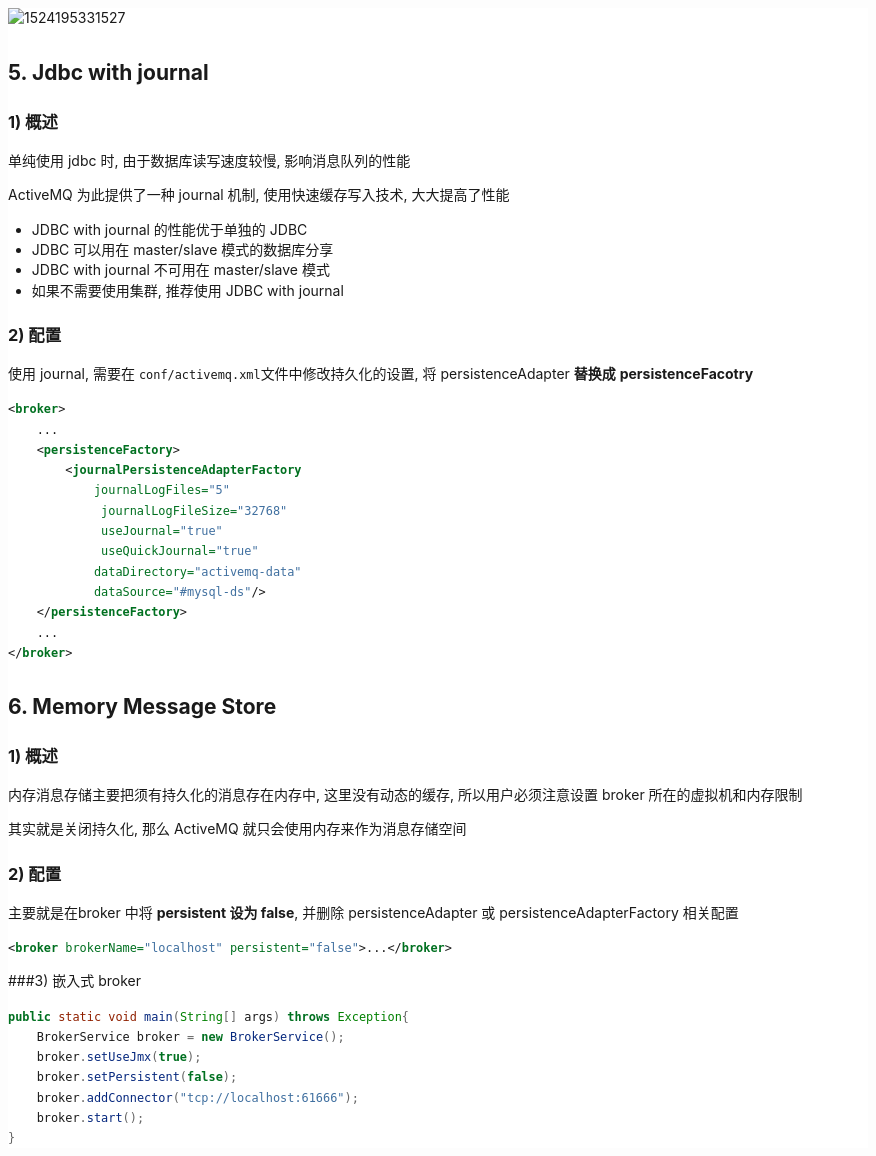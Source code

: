 ![1524195331527](ActiveMQ%20高级配置.assetsts/1524195331527.png)

## 5. Jdbc with journal

### 1) 概述

单纯使用 jdbc 时, 由于数据库读写速度较慢, 影响消息队列的性能

ActiveMQ 为此提供了一种 journal 机制, 使用快速缓存写入技术, 大大提高了性能

- JDBC with journal 的性能优于单独的 JDBC
- JDBC 可以用在 master/slave 模式的数据库分享
- JDBC with journal 不可用在 master/slave 模式
- 如果不需要使用集群, 推荐使用 JDBC with journal 

### 2) 配置

使用 journal, 需要在 `conf/activemq.xml`文件中修改持久化的设置, 将 persistenceAdapter **替换成** **persistenceFacotry**

```xml
<broker>
    ...
    <persistenceFactory> 
        <journalPersistenceAdapterFactory 
			journalLogFiles="5" 
             journalLogFileSize="32768"
             useJournal="true"
             useQuickJournal="true"
			dataDirectory="activemq-data" 
			dataSource="#mysql-ds"/> 
    </persistenceFactory> 
	...
</broker>
```

## 6. Memory Message Store

### 1) 概述

内存消息存储主要把须有持久化的消息存在内存中, 这里没有动态的缓存, 所以用户必须注意设置 broker 所在的虚拟机和内存限制

其实就是关闭持久化, 那么 ActiveMQ 就只会使用内存来作为消息存储空间

### 2) 配置

主要就是在broker 中将 **persistent 设为 false**, 并删除 persistenceAdapter 或 persistenceAdapterFactory 相关配置

```xml
<broker brokerName="localhost" persistent="false">...</broker>
```

###3) 嵌入式 broker

```java
public static void main(String[] args) throws Exception{
    BrokerService broker = new BrokerService();
    broker.setUseJmx(true);
    broker.setPersistent(false);
    broker.addConnector("tcp://localhost:61666");
    broker.start();
}
```
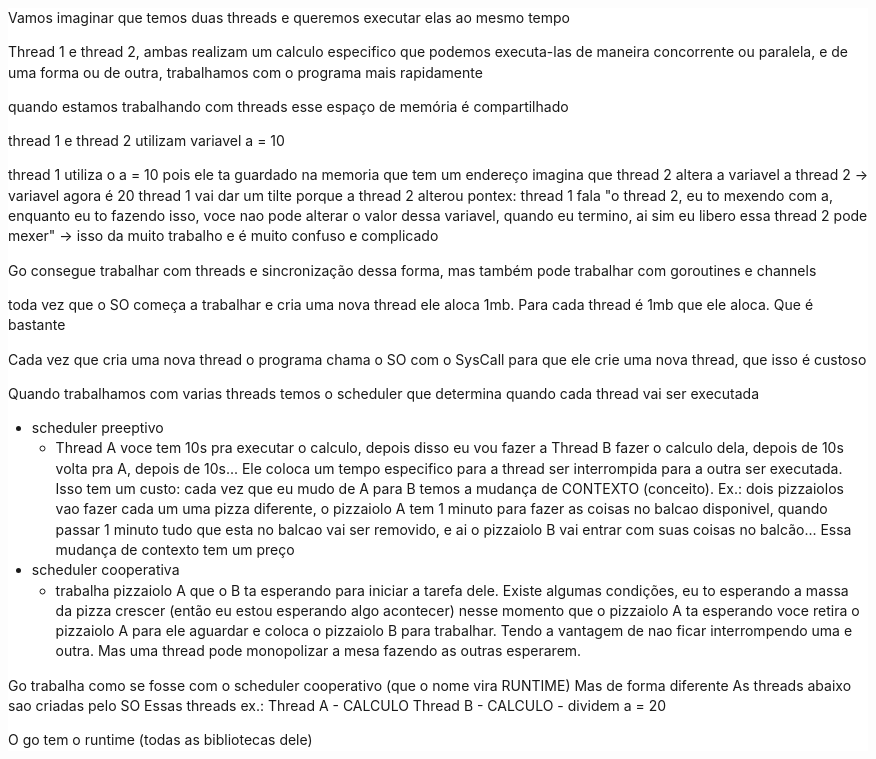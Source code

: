 Vamos imaginar que temos duas threads e queremos executar elas ao mesmo tempo

Thread 1 e thread 2, ambas realizam um calculo especifico
que podemos executa-las de maneira concorrente ou paralela, e de uma forma ou de outra, trabalhamos com o programa mais rapidamente

quando estamos trabalhando com threads esse espaço de memória é compartilhado

thread 1 e thread 2
utilizam
variavel a = 10

thread 1 utiliza o a = 10 pois ele ta guardado na memoria que tem um endereço
imagina que thread 2 altera a variavel a
thread 2 -> variavel agora é 20
thread 1 vai dar um tilte porque a thread 2 alterou
pontex: thread 1 fala  "o thread 2, eu to mexendo com a, enquanto eu to fazendo isso, voce nao pode alterar o valor dessa variavel, quando eu termino, ai sim eu libero essa thread 2 pode mexer" -> isso da muito trabalho e é muito confuso e complicado

Go consegue trabalhar com threads e sincronização dessa forma, mas também pode trabalhar com goroutines e channels

toda vez que o SO começa a trabalhar e cria uma nova thread ele aloca 1mb. Para cada thread é 1mb que ele aloca. Que é bastante

Cada vez que cria uma nova thread o programa chama o SO com o SysCall para que ele crie uma nova thread, que isso é custoso

Quando trabalhamos com varias threads temos o scheduler que determina quando cada thread vai ser executada
- scheduler preeptivo
	- Thread A voce tem 10s pra executar o calculo, depois disso eu vou fazer a Thread B fazer o calculo dela, depois de 10s volta pra A, depois de 10s... Ele coloca um tempo especifico para a thread ser interrompida para a outra ser executada. Isso tem um custo: cada vez que eu mudo de A para B temos a mudança de CONTEXTO (conceito). Ex.: dois pizzaiolos vao fazer cada um uma pizza diferente, o pizzaiolo A tem 1 minuto para fazer as coisas no balcao disponivel, quando passar 1 minuto tudo que esta no balcao vai ser removido, e ai o pizzaiolo B vai entrar com suas coisas no balcão... Essa mudança de contexto tem um preço
- scheduler cooperativa
	- trabalha pizzaiolo A que o B ta esperando para iniciar a tarefa dele. Existe algumas condições, eu to esperando a massa da pizza crescer (então eu estou esperando algo acontecer) nesse momento que o pizzaiolo A ta esperando voce retira o pizzaiolo A para ele aguardar e coloca o pizzaiolo B para trabalhar. Tendo a vantagem de nao ficar interrompendo uma e outra. Mas uma thread pode monopolizar a mesa fazendo as outras esperarem.

Go trabalha como se fosse com o scheduler cooperativo (que o nome vira RUNTIME)
Mas de forma diferente
As threads abaixo sao criadas pelo SO
Essas threads ex.:
Thread A - CALCULO
Thread B - CALCULO - dividem a = 20

O go tem o runtime (todas as bibliotecas dele)

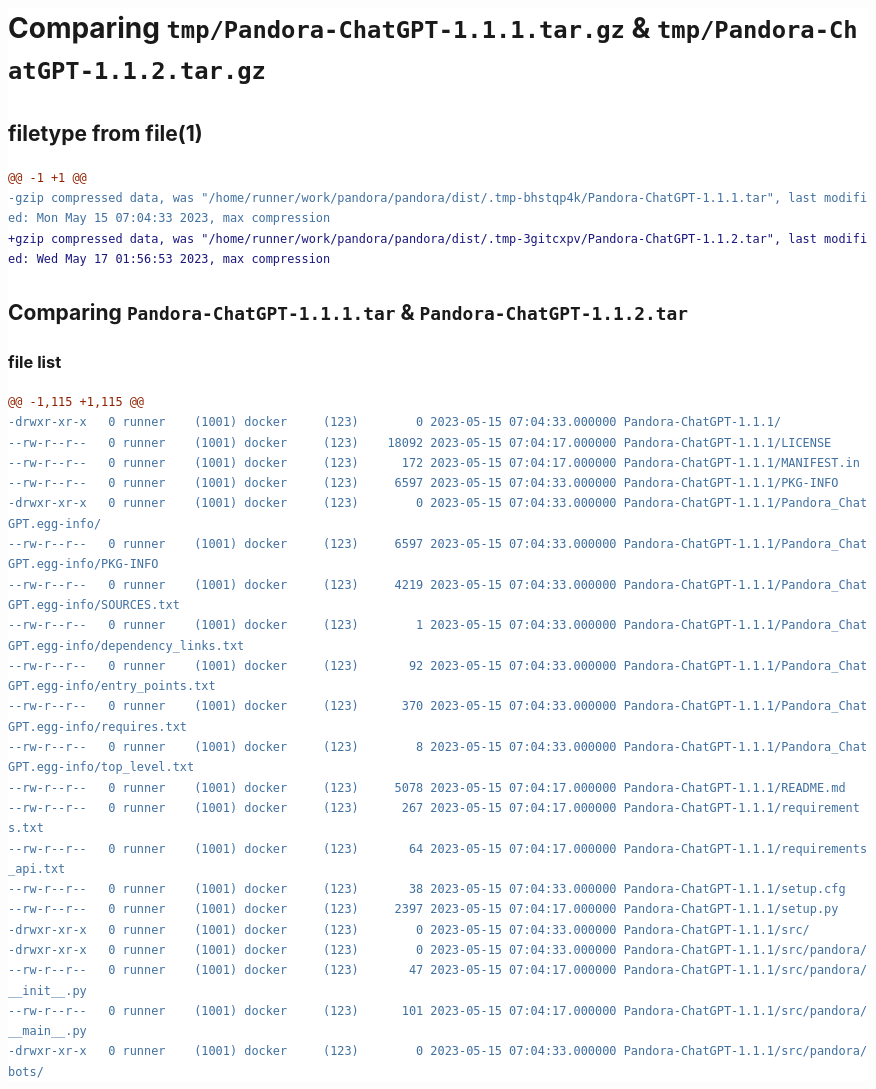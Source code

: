 # Comparing `tmp/Pandora-ChatGPT-1.1.1.tar.gz` & `tmp/Pandora-ChatGPT-1.1.2.tar.gz`

## filetype from file(1)

```diff
@@ -1 +1 @@
-gzip compressed data, was "/home/runner/work/pandora/pandora/dist/.tmp-bhstqp4k/Pandora-ChatGPT-1.1.1.tar", last modified: Mon May 15 07:04:33 2023, max compression
+gzip compressed data, was "/home/runner/work/pandora/pandora/dist/.tmp-3gitcxpv/Pandora-ChatGPT-1.1.2.tar", last modified: Wed May 17 01:56:53 2023, max compression
```

## Comparing `Pandora-ChatGPT-1.1.1.tar` & `Pandora-ChatGPT-1.1.2.tar`

### file list

```diff
@@ -1,115 +1,115 @@
-drwxr-xr-x   0 runner    (1001) docker     (123)        0 2023-05-15 07:04:33.000000 Pandora-ChatGPT-1.1.1/
--rw-r--r--   0 runner    (1001) docker     (123)    18092 2023-05-15 07:04:17.000000 Pandora-ChatGPT-1.1.1/LICENSE
--rw-r--r--   0 runner    (1001) docker     (123)      172 2023-05-15 07:04:17.000000 Pandora-ChatGPT-1.1.1/MANIFEST.in
--rw-r--r--   0 runner    (1001) docker     (123)     6597 2023-05-15 07:04:33.000000 Pandora-ChatGPT-1.1.1/PKG-INFO
-drwxr-xr-x   0 runner    (1001) docker     (123)        0 2023-05-15 07:04:33.000000 Pandora-ChatGPT-1.1.1/Pandora_ChatGPT.egg-info/
--rw-r--r--   0 runner    (1001) docker     (123)     6597 2023-05-15 07:04:33.000000 Pandora-ChatGPT-1.1.1/Pandora_ChatGPT.egg-info/PKG-INFO
--rw-r--r--   0 runner    (1001) docker     (123)     4219 2023-05-15 07:04:33.000000 Pandora-ChatGPT-1.1.1/Pandora_ChatGPT.egg-info/SOURCES.txt
--rw-r--r--   0 runner    (1001) docker     (123)        1 2023-05-15 07:04:33.000000 Pandora-ChatGPT-1.1.1/Pandora_ChatGPT.egg-info/dependency_links.txt
--rw-r--r--   0 runner    (1001) docker     (123)       92 2023-05-15 07:04:33.000000 Pandora-ChatGPT-1.1.1/Pandora_ChatGPT.egg-info/entry_points.txt
--rw-r--r--   0 runner    (1001) docker     (123)      370 2023-05-15 07:04:33.000000 Pandora-ChatGPT-1.1.1/Pandora_ChatGPT.egg-info/requires.txt
--rw-r--r--   0 runner    (1001) docker     (123)        8 2023-05-15 07:04:33.000000 Pandora-ChatGPT-1.1.1/Pandora_ChatGPT.egg-info/top_level.txt
--rw-r--r--   0 runner    (1001) docker     (123)     5078 2023-05-15 07:04:17.000000 Pandora-ChatGPT-1.1.1/README.md
--rw-r--r--   0 runner    (1001) docker     (123)      267 2023-05-15 07:04:17.000000 Pandora-ChatGPT-1.1.1/requirements.txt
--rw-r--r--   0 runner    (1001) docker     (123)       64 2023-05-15 07:04:17.000000 Pandora-ChatGPT-1.1.1/requirements_api.txt
--rw-r--r--   0 runner    (1001) docker     (123)       38 2023-05-15 07:04:33.000000 Pandora-ChatGPT-1.1.1/setup.cfg
--rw-r--r--   0 runner    (1001) docker     (123)     2397 2023-05-15 07:04:17.000000 Pandora-ChatGPT-1.1.1/setup.py
-drwxr-xr-x   0 runner    (1001) docker     (123)        0 2023-05-15 07:04:33.000000 Pandora-ChatGPT-1.1.1/src/
-drwxr-xr-x   0 runner    (1001) docker     (123)        0 2023-05-15 07:04:33.000000 Pandora-ChatGPT-1.1.1/src/pandora/
--rw-r--r--   0 runner    (1001) docker     (123)       47 2023-05-15 07:04:17.000000 Pandora-ChatGPT-1.1.1/src/pandora/__init__.py
--rw-r--r--   0 runner    (1001) docker     (123)      101 2023-05-15 07:04:17.000000 Pandora-ChatGPT-1.1.1/src/pandora/__main__.py
-drwxr-xr-x   0 runner    (1001) docker     (123)        0 2023-05-15 07:04:33.000000 Pandora-ChatGPT-1.1.1/src/pandora/bots/
```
===
Activity: Find the word "master" in the entries above. Copy every line that has it.

Exercise answer:
- JDBC 可以用在 master/slave 模式的数据库分享
- JDBC with journal 不可用在 master/slave 模式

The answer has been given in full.